An advocacy group for Barbadians who offer their homes to visitors through the home share programme Airbnb is warning Government that overregulation of the sharing economy would be counterproductive.
Speaking against the background of a recommendation by airline consultant and former American Airline employee Tom Bacon that regional governments should not fight tourism industry “disruptors” such as Airbnb, Uber and TripAdvisor, the Barbados Entrepreneurship and Tourism Association (BREA) said over regulation would make it difficult for ordinary Barbadians to play a part in the growth of the sector.
With a rising number of visitors choosing homestay programmes such as Airbnb over hotels, the formal sector has been calling for regulation and taxation of the short-term accommodation providers, something Minister of Tourism Richard Sealy has warned against for the time being.
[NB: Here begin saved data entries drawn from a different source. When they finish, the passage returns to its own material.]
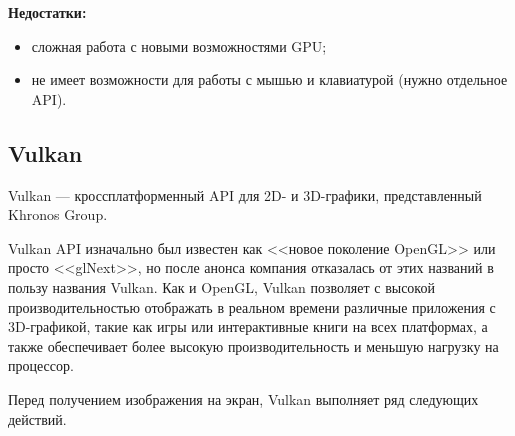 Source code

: \textbf{Недостатки:} 
\begin{itemize}
    \item сложная работа с новыми возможностями GPU;
    \item не имеет возможности для работы с мышью и клавиатурой (нужно отдельное API).
\end{itemize}


\subsection{Vulkan}

Vulkan — кроссплатформенный API для 2D- и 3D-графики, представленный Khronos Group.

Vulkan API изначально был известен как <<новое поколение OpenGL>> или просто <<glNext>>, но после анонса компания отказалась от этих названий в пользу названия Vulkan. Как и OpenGL, Vulkan позволяет с высокой производительностью отображать в реальном времени различные приложения с 3D-графикой, такие как игры или интерактивные книги на всех платформах, а также обеспечивает более высокую производительность и меньшую нагрузку на процессор.

Перед получением изображения на экран, Vulkan выполняет ряд следующих действий.

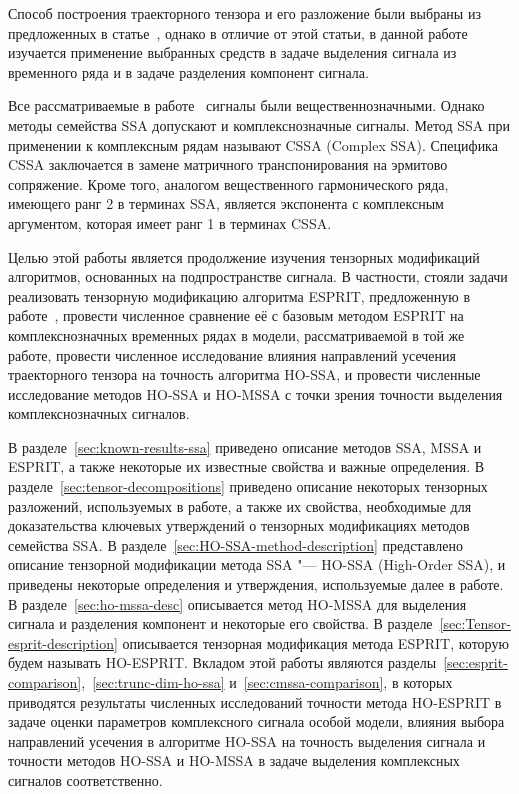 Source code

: \documentclass[specialist,
  substylefile=spbu_report.rtx,
subf,href,colorlinks=true, 12pt]{disser}
\theoremstyle{plain}
\theoremstyle{definition}
\theoremstyle{remark}
\begin{document}
Способ построения траекторного тензора и его разложение были
выбраны из предложенных в
статье~\cite{hosvd-hooi-separation}, однако в отличие от этой
статьи, в данной работе изучается применение
выбранных средств в задаче выделения сигнала из временного ряда и в
задаче разделения компонент сигнала.

Все рассматриваемые в работе~\cite{Thesis2024} сигналы были вещественнозначными.
Однако методы семейства SSA допускают и комплекснозначные сигналы.
Метод SSA при применении к комплексным рядам называют CSSA (Complex SSA).
Специфика CSSA заключается в замене матричного
транспонирования на эрмитово сопряжение.
Кроме того, аналогом вещественного гармонического ряда,
имеющего ранг 2 в терминах SSA, является
экспонента с комплексным аргументом, которая
имеет ранг 1 в терминах CSSA.

Целью этой работы является продолжение изучения тензорных модификаций
алгоритмов, основанных на подпространстве сигнала.
В частности, стояли задачи реализовать тензорную модификацию алгоритма
ESPRIT, предложенную в работе~\cite{hosvd-hooi-separation},
провести численное сравнение её с базовым методом
ESPRIT на комплекснозначных временных рядах в модели, рассматриваемой
в той же работе,
провести численное исследование влияния направлений
усечения траекторного тензора на точность алгоритма HO-SSA,
и провести численные исследование методов HO-SSA
и HO-MSSA с точки зрения точности выделения
комплекснозначных сигналов.

В разделе~\ref{sec:known-results-ssa} приведено описание методов
SSA, MSSA и ESPRIT, а также некоторые их
известные свойства и важные определения.
В разделе~\ref{sec:tensor-decompositions} приведено описание
некоторых тензорных разложений, используемых в работе,
а также их свойства, необходимые для доказательства ключевых утверждений о
тензорных модификациях методов семейства SSA.
В разделе~\ref{sec:HO-SSA-method-description}
представлено описание тензорной модификации метода SSA "--- HO-SSA
(High-Order SSA), и приведены некоторые определения и утверждения,
используемые далее в работе.
В разделе~\ref{sec:ho-mssa-desc}
описывается метод HO-MSSA для выделения сигнала и разделения
компонент и некоторые его свойства.
В разделе~\ref{sec:Tensor-esprit-description} описывается
тензорная модификация метода ESPRIT, которую будем называть
HO-ESPRIT.
Вкладом этой работы являются
разделы~\ref{sec:esprit-comparison},~\ref{sec:trunc-dim-ho-ssa}
и~\ref{sec:cmssa-comparison}, в которых приводятся результаты
численных исследований точности метода HO-ESPRIT в задаче оценки
параметров комплексного сигнала особой модели,
влияния выбора направлений усечения в алгоритме HO-SSA
на точность выделения сигнала и
точности методов HO-SSA и HO-MSSA в задаче выделения
комплексных сигналов соответственно.
\end{document}

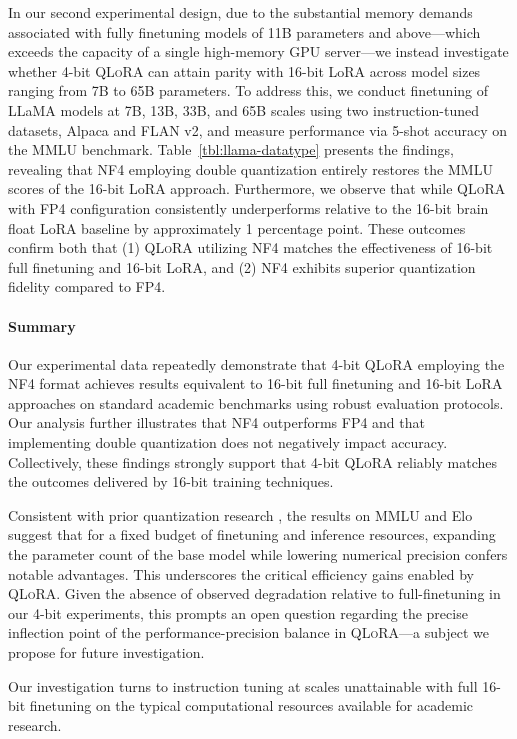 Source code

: In our second experimental design, due to the substantial memory demands associated with fully finetuning models of 11B parameters and above—which exceeds the capacity of a single high-memory GPU server—we instead investigate whether 4-bit \textsc{QLoRA} can attain parity with 16-bit LoRA across model sizes ranging from 7B to 65B parameters. To address this, we conduct finetuning of LLaMA models at 7B, 13B, 33B, and 65B scales using two instruction-tuned datasets, Alpaca and FLAN v2, and measure performance via 5-shot accuracy on the MMLU benchmark. Table~\ref{tbl:llama-datatype} presents the findings, revealing that NF4 employing double quantization entirely restores the MMLU scores of the 16-bit LoRA approach. Furthermore, we observe that while \textsc{QLoRA} with FP4 configuration consistently underperforms relative to the 16-bit brain float LoRA baseline by approximately 1 percentage point. These outcomes confirm both that (1) \textsc{QLoRA} utilizing NF4 matches the effectiveness of 16-bit full finetuning and 16-bit LoRA, and (2) NF4 exhibits superior quantization fidelity compared to FP4.

\paragraph{Summary} Our experimental data repeatedly demonstrate that 4-bit \textsc{QLoRA} employing the NF4 format achieves results equivalent to 16-bit full finetuning and 16-bit LoRA approaches on standard academic benchmarks using robust evaluation protocols. Our analysis further illustrates that NF4 outperforms FP4 and that implementing double quantization does not negatively impact accuracy. Collectively, these findings strongly support that 4-bit \textsc{QLoRA} reliably matches the outcomes delivered by 16-bit training techniques.

Consistent with prior quantization research \citep{dettmers2022case}, the results on MMLU and Elo suggest that for a fixed budget of finetuning and inference resources, expanding the parameter count of the base model while lowering numerical precision confers notable advantages. This underscores the critical efficiency gains enabled by \textsc{QLoRA}. Given the absence of observed degradation relative to full-finetuning in our 4-bit experiments, this prompts an open question regarding the precise inflection point of the performance-precision balance in \textsc{QLoRA}—a subject we propose for future investigation.

Our investigation turns to instruction tuning at scales unattainable with full 16-bit finetuning on the typical computational resources available for academic research.

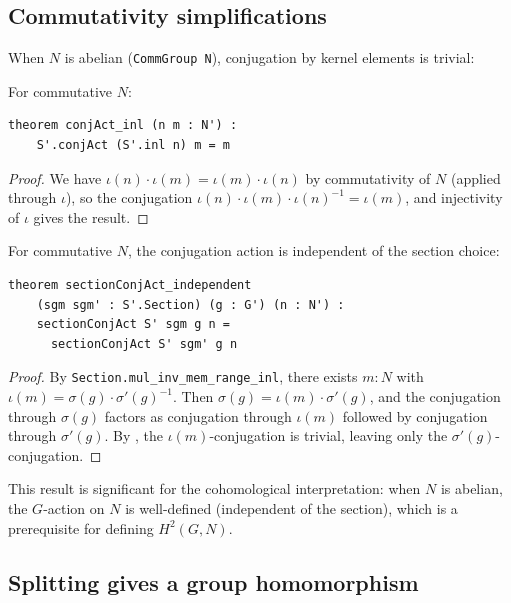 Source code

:\documentclass[11pt]{article}
\newcommand{\lean}[1]{\texttt{#1}}
\begin{document}
\subsection{Commutativity simplifications}\label{sec:comm-simplify}

When $N$ is abelian (\lean{CommGroup N}), conjugation by kernel elements is trivial:

\begin{theorem}\label{thm:conj-inl}
For commutative $N$:
\begin{lstlisting}
theorem conjAct_inl (n m : N') :
    S'.conjAct (S'.inl n) m = m
\end{lstlisting}
\end{theorem}

\begin{proof}
We have $\iota(n) \cdot \iota(m) = \iota(m) \cdot \iota(n)$ by commutativity of
$N$ (applied through $\iota$), so the conjugation $\iota(n) \cdot \iota(m) \cdot
\iota(n)^{-1} = \iota(m)$, and injectivity of $\iota$ gives the result.
\end{proof}

\begin{theorem}\label{thm:conj-independent}
For commutative $N$, the conjugation action is independent of the section choice:
\begin{lstlisting}
theorem sectionConjAct_independent
    (sgm sgm' : S'.Section) (g : G') (n : N') :
    sectionConjAct S' sgm g n =
      sectionConjAct S' sgm' g n
\end{lstlisting}
\end{theorem}

\begin{proof}
By \lean{Section.mul\_inv\_mem\_range\_inl}, there exists $m : N$ with
$\iota(m) = \sigma(g) \cdot \sigma'(g)^{-1}$.  Then $\sigma(g) = \iota(m) \cdot
\sigma'(g)$, and the conjugation through $\sigma(g)$ factors as conjugation through
$\iota(m)$ followed by conjugation through $\sigma'(g)$.  By
, the $\iota(m)$-conjugation is trivial, leaving only the
$\sigma'(g)$-conjugation.
\end{proof}

This result is significant for the cohomological interpretation: when $N$ is abelian,
the $G$-action on $N$ is well-defined (independent of the section), which is a
prerequisite for defining $H^2(G, N)$.

\subsection{Splitting gives a group homomorphism}\label{sec:split-hom}
\end{document}
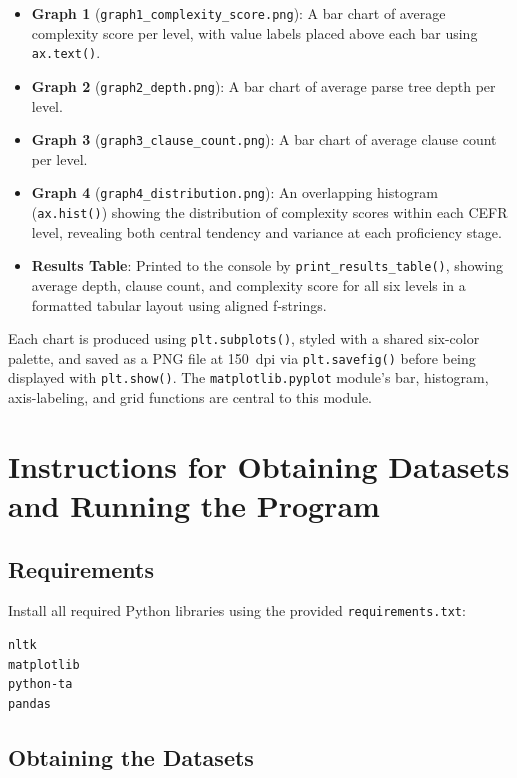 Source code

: \documentclass[11pt]{article}
\begin{document}
\begin{itemize}
  \item \textbf{Graph 1} (\texttt{graph1\_complexity\_score.png}): A bar chart of average complexity score per level, with value labels placed above each bar using \texttt{ax.text()}.
  \item \textbf{Graph 2} (\texttt{graph2\_depth.png}): A bar chart of average parse tree depth per level.
  \item \textbf{Graph 3} (\texttt{graph3\_clause\_count.png}): A bar chart of average clause count per level.
  \item \textbf{Graph 4} (\texttt{graph4\_distribution.png}): An overlapping histogram (\texttt{ax.hist()}) showing the distribution of complexity scores within each CEFR level, revealing both central tendency and variance at each proficiency stage.
  \item \textbf{Results Table}: Printed to the console by \texttt{print\_results\_table()}, showing average depth, clause count, and complexity score for all six levels in a formatted tabular layout using aligned f-strings.
\end{itemize}
 
Each chart is produced using \texttt{plt.subplots()}, styled with a shared six-color palette, and saved as a PNG file at 150~dpi via \texttt{plt.savefig()} before being displayed with \texttt{plt.show()}. The \texttt{matplotlib.pyplot} module's bar, histogram, axis-labeling, and grid functions are central to this module.
 
\section*{Instructions for Obtaining Datasets and Running the Program}
 
\subsection*{Requirements}
 
Install all required Python libraries using the provided \texttt{requirements.txt}:
 
\begin{verbatim}
nltk
matplotlib
python-ta
pandas
\end{verbatim}
 
\subsection*{Obtaining the Datasets}
 
\end{document}
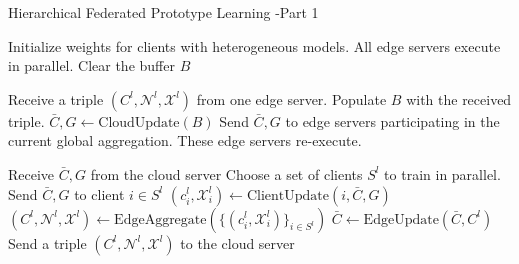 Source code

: \documentclass{article}
\begin{document}
\begin{algorithm}[H]
  \caption{Hierarchical Federated Prototype Learning -Part 1}
  \begin{algorithmic}[1]

    \State Initialize weights for clients with heterogeneous models.
    \State All edge servers execute in parallel.
    \State Clear the buffer \(B\)

     
    \State Receive a triple \( (C^l, \mathcal{N}^l, \mathcal{X}^l) \) from one edge server.
    \State Populate \( B \) with the received triple.
    \EndWhile
    \State \( \bar{C}, G \gets \text{CloudUpdate}(B) \)
    \State Send \( \bar{C}, G \) to edge servers participating in the current global aggregation.
    \State These edge servers re-execute.
    \EndFor
    \EndProcedure

    \State Receive \( \bar{C}, G \) from the cloud server
    \State Choose a set of clients $S^l$ to train in parallel.
     
    \State Send \( \bar{C}, G \) to client \( i \in S^{l} \)
    \State \( (c^l_i, \mathcal{X}^l_i) \gets \text{ClientUpdate}(i, \bar{C}, G) \)
    \EndFor {}
    \State \( (C^l, \mathcal{N}^l, \mathcal{X}^l) \gets \text{EdgeAggregate}(\{ (c^l_i, \mathcal{X}^l_i) \}_{i \in S^{l}}) \)
    \State \( \bar{C} \gets \text{EdgeUpdate}(\bar{C}, C^l) \) 
    \EndFor
    \State Send a triple \( (C^l, \mathcal{N}^l, \mathcal{X}^l) \) to the cloud server
    \EndProcedure
  \end{algorithmic}
\end{algorithm}

\end{document}
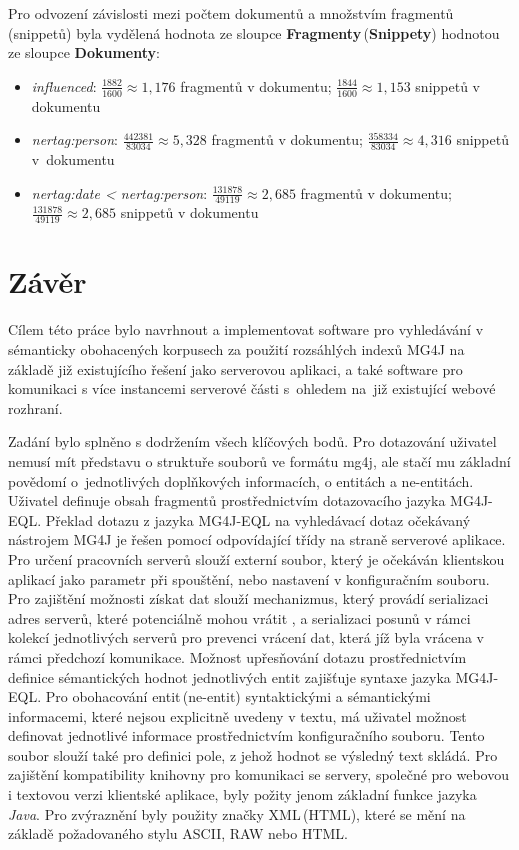 Pro odvození závislosti mezi počtem dokumentů a množstvím fragmentů\,(snippetů) byla vydělená hodnota ze sloupce \textbf{Fragmenty}\,(\textbf{Snippety}) hodnotou ze sloupce \textbf{Dokumenty}:
\begin{itemize}
\item \emph{influenced}: $\frac{1882}{1600} \approx 1,176$ fragmentů v dokumentu; $\frac{1844}{1600} \approx 1,153$ snippetů v dokumentu

\item \emph{nertag:person}: $\frac{442381}{83034} \approx 5,328$ fragmentů v dokumentu; $\frac{358334}{83034} \approx 4,316$ snippetů v~dokumentu

\item \emph{nertag:date < nertag:person}: $\frac{131878}{49119} \approx 2,685$ fragmentů v dokumentu; $\frac{131878}{49119} \approx 2,685$ snippetů v dokumentu
\end{itemize}


\chapter{Závěr}
\label{chapter8}

Cílem této práce bylo navrhnout a implementovat software pro vyhledávání v sémanticky obohacených korpusech za použití rozsáhlých indexů MG4J na základě již existujícího řešení jako serverovou aplikaci, a také software pro komunikaci s více instancemi serverové části s~ohledem na~již existující webové rozhraní.

Zadání bylo splněno s dodržením všech klíčových bodů. Pro dotazování uživatel nemusí mít představu o struktuře souborů ve formátu mg4j, ale stačí mu základní povědomí o~jednotlivých doplňkových informacích, o entitách a ne-entitách. Uživatel definuje obsah fragmentů prostřednictvím dotazovacího jazyka MG4J-EQL. Překlad dotazu z jazyka MG4J-EQL na vyhledávací dotaz očekávaný nástrojem MG4J je řešen pomocí odpovídající třídy na straně serverové aplikace. Pro určení pracovních serverů slouží externí soubor, který je očekáván klientskou aplikací jako parametr při spouštění, nebo nastavení v konfiguračním souboru. Pro zajištění možnosti získat  dat slouží mechanizmus, který provádí serializaci adres serverů, které potenciálně mohou vrátit , a serializaci posunů v rámci kolekcí jednotlivých serverů pro prevenci vrácení dat, která jíž byla vrácena v rámci předchozí komunikace. Možnost upřesňování dotazu prostřednictvím definice sémantických hodnot jednotlivých entit zajišťuje syntaxe jazyka MG4J-EQL. Pro obohacování entit\,(ne-entit) syntaktickými a sémantickými informacemi, které nejsou explicitně uvedeny v textu, má uživatel možnost definovat jednotlivé informace prostřednictvím konfiguračního souboru. Tento soubor slouží také pro definici pole, z jehož hodnot se výsledný text skládá. Pro zajištění kompatibility knihovny pro komunikaci se servery, společné pro webovou i textovou verzi klientské aplikace, byly požity jenom základní funkce jazyka \emph{Java}. Pro zvýraznění byly použity značky XML\,(HTML), které se mění na základě požadovaného stylu ASCII, RAW nebo HTML.

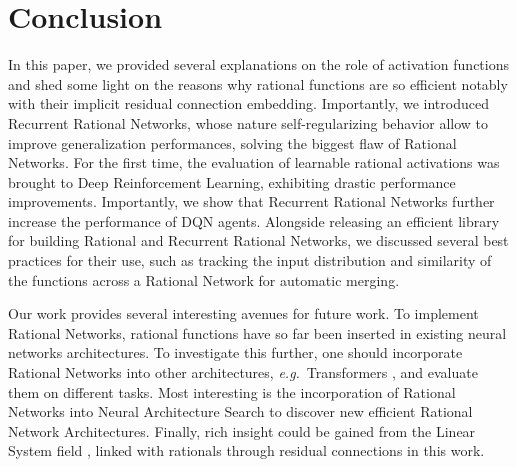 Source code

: \documentclass{article}
\newcommand{\eg}{\emph{e.g.}~}
\begin{document}
\section{Conclusion}
In this paper, we provided several explanations on the role of activation functions and shed some light on the reasons why rational functions are so efficient notably with their implicit residual connection embedding. Importantly, we introduced Recurrent Rational Networks, whose nature self-regularizing behavior allow to improve generalization performances, solving the biggest flaw of Rational Networks. For the first time, the evaluation of learnable rational activations was brought to Deep Reinforcement Learning, exhibiting drastic performance improvements. Importantly, we show that Recurrent Rational Networks further increase the performance of DQN agents. Alongside releasing an efficient library for building Rational and Recurrent Rational Networks, we discussed several best practices for their use, such as tracking the input distribution and similarity of the functions across a Rational Network for automatic merging.


Our work provides several interesting avenues for future work.
To implement Rational Networks, rational functions have so far been inserted in existing neural networks architectures. To investigate this further, one should incorporate Rational Networks into other architectures, \eg Transformers \cite{VaswaniSPUJGKP17},  and evaluate them on different tasks.
Most interesting is the incorporation of Rational Networks into Neural Architecture Search \cite{liu2018progressive} to discover new efficient Rational Network Architectures.
Finally, rich insight could be gained from the Linear System field \cite{luZLD18}, linked with rationals through residual connections in this work.





\end{document}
Chief Executive Officer of the Barbados Hotel and Tourism Association Rudy Grant has also confirmed that new guidelines were being drafted to include regulation of the short-term rental programmes.
However, BETA President Neeraj Vensimal Friday warned in a statement to Barbados TODAY that the world of accommodation was changing, especially through the use of online platforms such as Airbnb, and Government must “heed international advice to become more relevant to modern tourism markets” if the country were to remain a leader in the hospitality and tourism sector.
Vensimal made reference to Caribbean countries such as Aruba, Grenada, Jamaica and the United States Virgin Islands which had signed partnership agreements with Airbnb, to press his case for Barbados to “create an enabling environment for the company from both a regulatory and taxation standpoint in order for Trips to be launched here first”.
Trip is an Airbnb initiative that allows local experts, including chefs, to take tourists on excursions and tours, including food tasking and surfing.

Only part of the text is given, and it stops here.